Tout près de Baba Vida se trouve l’impressionnant système de fortifications Kaléto, datant de la période ottomane (17s-18s). Conçue par des ingénieurs français et polonais au service du Sultan et exécutée par des bâtisseurs turcs, la fortification avait pour fonction de protéger la ville en direction du Danube. L’ensemble est constitué de quatre portes coté ville et cinq coté rivière. Ici se trouve aussi la caserne en forme de croix, bâtie en 1801. Aujourd’hui, elle sert de salle d’exposition.
A Vidin, il faut aussi visiter le Musée régional historique Konaka, qui se trouve dans un bâtiment construit au 17e siècle et qui en 1910 devient le siège de l’Association régionale d’archéologie. Pour les amateurs de monuments religieux, les sites à visiter son nombreux. Il y a la cathédrale St Georges qui est la deuxième plus grande en Bulgarie après Aléxandre Nevski à Sofia. Dans la cour du diocèse de Vidin se trouve la petite église St Panteleïmon qui date du 14e siècle et juste à côté la tombe du Métropolit Antim 1, qui fut le premier Ekzarch de l’Eglise orthodoxe bulgare et président de la Première Assemblée nationale de l’Etat bulgare indépendant.

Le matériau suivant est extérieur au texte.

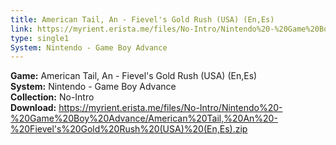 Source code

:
 ```yaml
---
title: American Tail, An - Fievel's Gold Rush (USA) (En,Es)
link: https://myrient.erista.me/files/No-Intro/Nintendo%20-%20Game%20Boy%20Advance/American%20Tail,%20An%20-%20Fievel's%20Gold%20Rush%20(USA)%20(En,Es).zip
type: single1
System: Nintendo - Game Boy Advance
---
```

<b>Game:</b> American Tail, An - Fievel's Gold Rush (USA) (En,Es)<br>
<b>System:</b> Nintendo - Game Boy Advance<br>
<b>Collection:</b> No-Intro<br>
<b>Download:</b> https://myrient.erista.me/files/No-Intro/Nintendo%20-%20Game%20Boy%20Advance/American%20Tail,%20An%20-%20Fievel's%20Gold%20Rush%20(USA)%20(En,Es).zip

Une petite rue sépare le diocèse orthodoxe de la mosquée et de la bibliothèque d’Osman Pazvantoglou, gouverneur ottoman du sandjak de Vidin à la fin du 18e siècle. La mosquée est typique du style ottoman, avec des éléments du baroque français tardif. Détail tout à fait extraordinaire : le minaret se termine avec un élément en forme de pique ou cœur à l’envers, au lieu du croissant de lune traditionnel. Beaucoup de légendes circulent à ce sujet. Dans la cour nous rencontrons l’imam de Vidin Samet Ismaïlov, qui nous raconte son histoire :
« La mosquée a été construite en 1801 par le gouverneur Pazvantoglou. L’inscription à l’entrée nous apprend qu’il a dédié cet édifice religieux à son père. Une année plus tard, il ordonne la construction d’une bibliothèque juste à côté qu’il dédie à sa mère. Beaucoup de bâtiments, mosquées, fontaines et ponts ont été construits du temps d’Osman Pazvantoglou. Les pointes des minarets de la mosquée et de la bibliothèque sont en forme de cœur. Certains pensent qu’il a voulu exprimer ainsi son amour pour ses parents et le respect qu’on leur doit. C’est pourquoi cette mosquée est unique au monde. Nous sommes fiers d’avoir une telle mosquée ici, en Bulgarie, et nous tenons à conserver ce message pour les générations futures. Tout dans la mosquée : les gravures sur bois, les ornementations, les vitraux sont authentiques ».
Dans la cour de la mosquée, nous pouvons aussi visiter la bibliothèque, construite à la demande d’Osman Pazvantoglou. L’imam de Vidin est là pour nous expliquer le lieu :
« Beaucoup de gens pensent que la bibliothèque contient seulement des écrits religieux, en fait c’est le contraire. Ici il y a eu aussi des livres dans plusieurs langues étrangères. La plupart étaient en français, car le gouverneur avait fait ses études en France. Il y a eu aussi des livres de cuisine et de jardinage. Aujourd’hui, une partie de la collection se trouve à la Bibliothèque nationale de Sofia, l’autre en Turquie. Actuellement, le bâtiment sert toujours de bibliothèque, mais il abrite des ouvrages contemporains. Les portes de la mosquée et de la bibliothèque sont toujours ouvertes au visiteurs ».
A Vidin se trouve aussi la deuxième synagogue la plus grande en Bulgarie après celle de Sofia. Construite en 1894 dans un style néo-gothique, elle témoigne de l’importance de la communauté juive sépharade de la ville. Hélas, elle est dans un mauvais état, mais un projet de restauration est en cours.